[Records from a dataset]

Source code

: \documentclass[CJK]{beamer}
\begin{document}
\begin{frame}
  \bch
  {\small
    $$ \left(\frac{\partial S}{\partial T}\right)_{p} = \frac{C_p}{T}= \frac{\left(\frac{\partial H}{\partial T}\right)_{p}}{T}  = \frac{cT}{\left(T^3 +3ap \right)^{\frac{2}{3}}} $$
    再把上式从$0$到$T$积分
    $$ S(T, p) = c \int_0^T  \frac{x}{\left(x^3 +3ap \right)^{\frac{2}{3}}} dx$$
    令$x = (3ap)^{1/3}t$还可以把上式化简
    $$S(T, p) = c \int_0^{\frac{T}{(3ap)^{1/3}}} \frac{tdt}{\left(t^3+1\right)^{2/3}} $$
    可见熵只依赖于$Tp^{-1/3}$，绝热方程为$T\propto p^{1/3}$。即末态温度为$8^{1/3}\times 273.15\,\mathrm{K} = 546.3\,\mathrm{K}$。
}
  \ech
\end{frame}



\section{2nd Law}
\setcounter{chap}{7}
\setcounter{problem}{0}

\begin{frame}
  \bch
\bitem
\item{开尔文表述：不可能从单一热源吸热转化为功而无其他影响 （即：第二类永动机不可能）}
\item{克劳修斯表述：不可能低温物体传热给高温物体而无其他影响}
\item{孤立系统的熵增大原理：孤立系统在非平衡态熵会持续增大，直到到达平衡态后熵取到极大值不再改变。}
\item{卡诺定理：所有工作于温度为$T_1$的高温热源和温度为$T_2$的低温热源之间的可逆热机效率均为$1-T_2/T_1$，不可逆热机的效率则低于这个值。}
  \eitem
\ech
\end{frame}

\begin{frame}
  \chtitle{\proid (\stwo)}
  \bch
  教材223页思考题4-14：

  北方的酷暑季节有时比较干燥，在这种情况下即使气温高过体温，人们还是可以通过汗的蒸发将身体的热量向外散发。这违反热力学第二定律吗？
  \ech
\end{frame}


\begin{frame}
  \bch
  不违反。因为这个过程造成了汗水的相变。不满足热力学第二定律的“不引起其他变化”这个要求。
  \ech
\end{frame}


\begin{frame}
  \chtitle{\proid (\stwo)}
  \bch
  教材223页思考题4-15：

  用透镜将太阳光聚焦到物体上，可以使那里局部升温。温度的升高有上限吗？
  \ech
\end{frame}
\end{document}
--
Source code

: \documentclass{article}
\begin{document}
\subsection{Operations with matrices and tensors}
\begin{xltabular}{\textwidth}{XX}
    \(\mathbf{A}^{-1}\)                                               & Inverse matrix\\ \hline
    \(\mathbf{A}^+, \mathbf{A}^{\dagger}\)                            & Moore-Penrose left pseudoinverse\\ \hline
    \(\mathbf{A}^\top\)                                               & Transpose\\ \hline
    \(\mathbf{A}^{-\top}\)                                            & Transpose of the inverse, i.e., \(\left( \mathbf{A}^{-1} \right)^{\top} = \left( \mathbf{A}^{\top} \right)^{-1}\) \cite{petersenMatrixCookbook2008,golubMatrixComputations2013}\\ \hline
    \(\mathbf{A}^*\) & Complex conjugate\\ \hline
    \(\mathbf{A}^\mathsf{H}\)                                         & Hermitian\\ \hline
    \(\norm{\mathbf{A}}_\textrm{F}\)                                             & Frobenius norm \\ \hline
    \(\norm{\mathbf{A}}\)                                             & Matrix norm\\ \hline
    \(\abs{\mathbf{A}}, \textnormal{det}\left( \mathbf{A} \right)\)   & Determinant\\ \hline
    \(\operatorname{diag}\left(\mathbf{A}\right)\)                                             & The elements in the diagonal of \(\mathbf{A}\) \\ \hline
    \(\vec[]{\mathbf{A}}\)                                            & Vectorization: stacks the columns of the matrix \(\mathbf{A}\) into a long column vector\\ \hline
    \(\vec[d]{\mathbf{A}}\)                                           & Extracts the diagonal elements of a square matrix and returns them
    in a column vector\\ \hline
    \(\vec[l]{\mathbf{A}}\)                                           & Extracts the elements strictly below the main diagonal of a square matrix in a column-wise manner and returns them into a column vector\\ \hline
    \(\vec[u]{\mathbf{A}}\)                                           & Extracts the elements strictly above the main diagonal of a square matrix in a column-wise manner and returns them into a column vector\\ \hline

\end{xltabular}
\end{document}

## [Task to complete]
Each line of the entries above that includes "square" counts once; state how many such lines there are, with the number as the only answer.

## [Answer box]
3